Sono i figli di tutti, del nostro tempo e delle sue illusioni. Sono ciò che hanno visto, e respirato. Di questi ragazzi, di questa generazione ha detto il Papa ieri: «Hanno paura della definitività, che appare loro irrealizzabile e opposta alla libertà». Irrealizzabile, perché se si guardano attorno la vedono ormai raramente. Ma, soprattutto, opposta alla loro libertà. Libertà, hanno imparato, è seguire l'inclinazione e il desiderio, nell'imperativo morale a "realizzarsi". E dunque la definitività del matrimonio appare loro una irrazionale prigionia cui consegnare la propria vita. Un tagliarsi le ali, una promessa forse generosa, ma quanto credibile, se ciò che è vero è solo ciò che "si sente", e ciò che si sente scivola via in un attimo e non è mai garantito?

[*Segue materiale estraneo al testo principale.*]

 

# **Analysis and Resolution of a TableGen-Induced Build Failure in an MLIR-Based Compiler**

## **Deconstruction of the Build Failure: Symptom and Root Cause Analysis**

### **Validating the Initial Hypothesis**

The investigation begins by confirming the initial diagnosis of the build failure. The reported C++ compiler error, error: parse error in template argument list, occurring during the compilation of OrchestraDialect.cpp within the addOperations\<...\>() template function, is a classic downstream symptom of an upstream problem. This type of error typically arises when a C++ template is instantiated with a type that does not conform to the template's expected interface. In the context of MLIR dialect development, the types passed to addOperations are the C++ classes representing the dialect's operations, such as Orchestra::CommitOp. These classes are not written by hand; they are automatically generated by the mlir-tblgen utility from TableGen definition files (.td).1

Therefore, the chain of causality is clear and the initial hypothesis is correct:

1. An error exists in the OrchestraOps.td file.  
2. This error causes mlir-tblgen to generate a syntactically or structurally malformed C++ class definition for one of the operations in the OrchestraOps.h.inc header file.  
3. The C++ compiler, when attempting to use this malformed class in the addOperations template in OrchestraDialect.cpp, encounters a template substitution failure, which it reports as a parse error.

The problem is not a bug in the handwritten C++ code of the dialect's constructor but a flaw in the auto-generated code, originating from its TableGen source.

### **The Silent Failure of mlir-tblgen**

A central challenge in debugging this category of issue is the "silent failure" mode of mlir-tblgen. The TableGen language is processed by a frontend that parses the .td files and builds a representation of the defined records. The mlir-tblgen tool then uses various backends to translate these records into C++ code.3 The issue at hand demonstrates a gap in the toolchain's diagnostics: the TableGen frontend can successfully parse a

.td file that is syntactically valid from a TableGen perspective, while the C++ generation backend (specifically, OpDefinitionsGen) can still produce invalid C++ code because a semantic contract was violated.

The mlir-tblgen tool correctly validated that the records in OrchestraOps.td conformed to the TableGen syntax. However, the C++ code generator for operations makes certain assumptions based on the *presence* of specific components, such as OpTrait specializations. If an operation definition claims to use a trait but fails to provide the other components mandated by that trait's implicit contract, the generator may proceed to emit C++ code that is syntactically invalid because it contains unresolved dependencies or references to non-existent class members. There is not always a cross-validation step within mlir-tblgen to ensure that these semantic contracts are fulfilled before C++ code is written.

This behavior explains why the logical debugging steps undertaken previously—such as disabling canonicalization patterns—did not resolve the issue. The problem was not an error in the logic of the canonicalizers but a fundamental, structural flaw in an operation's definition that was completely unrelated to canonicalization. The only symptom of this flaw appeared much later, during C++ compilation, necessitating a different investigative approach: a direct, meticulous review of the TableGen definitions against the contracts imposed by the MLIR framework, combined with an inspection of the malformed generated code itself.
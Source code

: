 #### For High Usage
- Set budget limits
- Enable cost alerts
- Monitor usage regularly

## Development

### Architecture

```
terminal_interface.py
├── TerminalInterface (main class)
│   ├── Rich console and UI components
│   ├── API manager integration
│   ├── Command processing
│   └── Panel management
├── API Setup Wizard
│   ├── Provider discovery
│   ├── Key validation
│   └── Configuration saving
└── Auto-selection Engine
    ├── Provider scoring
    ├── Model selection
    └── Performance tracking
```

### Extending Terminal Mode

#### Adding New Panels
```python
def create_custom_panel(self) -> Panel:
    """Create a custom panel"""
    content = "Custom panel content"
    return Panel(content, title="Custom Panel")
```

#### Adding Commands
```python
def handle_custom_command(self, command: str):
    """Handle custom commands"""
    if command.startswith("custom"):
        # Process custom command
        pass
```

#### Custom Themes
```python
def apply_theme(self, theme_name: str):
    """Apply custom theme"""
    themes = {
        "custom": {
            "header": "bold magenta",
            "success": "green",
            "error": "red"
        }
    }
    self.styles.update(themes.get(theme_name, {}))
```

Nell'orbita della cultura dell'attimo fuggente si fatica a sposarsi, e difficilmente si ha il coraggio di avere figli. Si è come in bilico. Non si può appoggiarsi sul vuoto, fare un passo in quello che sembra il nulla. Ma il «sì» definitivo, dice il Papa a questi ragazzi, «non è in contrasto con la libertà, ma rappresenta la sua più grande opportunità».
Un'adesione totale, un impegno per sempre che coincida con la libertà, può apparire a questa generazione un controsenso. Non lo è, certamente, nella concezione cristiana della libertà, secondo la quale il più libero degli uomini è quello che aderisce totalmente al disegno di Dio (e quanto all'amore fra l'uomo e la donna, al disegno antico della Genesi : «I due saranno una cosa sola»). Ma - potrebbero obiettare i figli delle famiglie «allargate» o ristrette, quelli che non hanno avuto una famiglia cristiana e quelli che preferirebbero non averla avuta, e gli indottrinati del laicismo di massa - questa singolare libertà cristiana, questa libertà che coincide con l'adesione alla volontà di Dio, cui in molti non crediamo, che non ci convince, per quale motivo concreto, tangibile dovrebbe essere umanamente ragionevole? Perché quel «sì» per sempre dovrebbe essere addirittura conveniente per la nostra felicità?
Perché - dice il Papa - «nella pazienza dello stare insieme per tutta la vita l'amore raggiunge la sua vera maturità». Il riconoscersi, il cercarsi, il non poter fare a meno, e tutto ciò che passa sotto la voce «amore», l'amore romantico che colma gli attimi fuggenti: un niente, o solo l'inizio di qualcosa di molto più lento, di faticoso, di più grande. Dei figli che nascono, dell'ansia e della speranza condivise - della stanchezza ogni sera. E rabbia e liti e delusioni, e insofferenza. La tenerezza poi, la prima volta che l'altro malato ti sembra quasi un tuo figlio. Vecchi, tornare bambini in un nipote. E perdonare, alla fine, tutto. Amore, dice il Papa, è la pazienza di tutta una vita. Non è un attimo, e non fugge. Si riconosce alla fine, voltandosi indietro. La più grande delle scommesse in cui un uomo e una donna possano giocarsi - se non si accontentano di poco.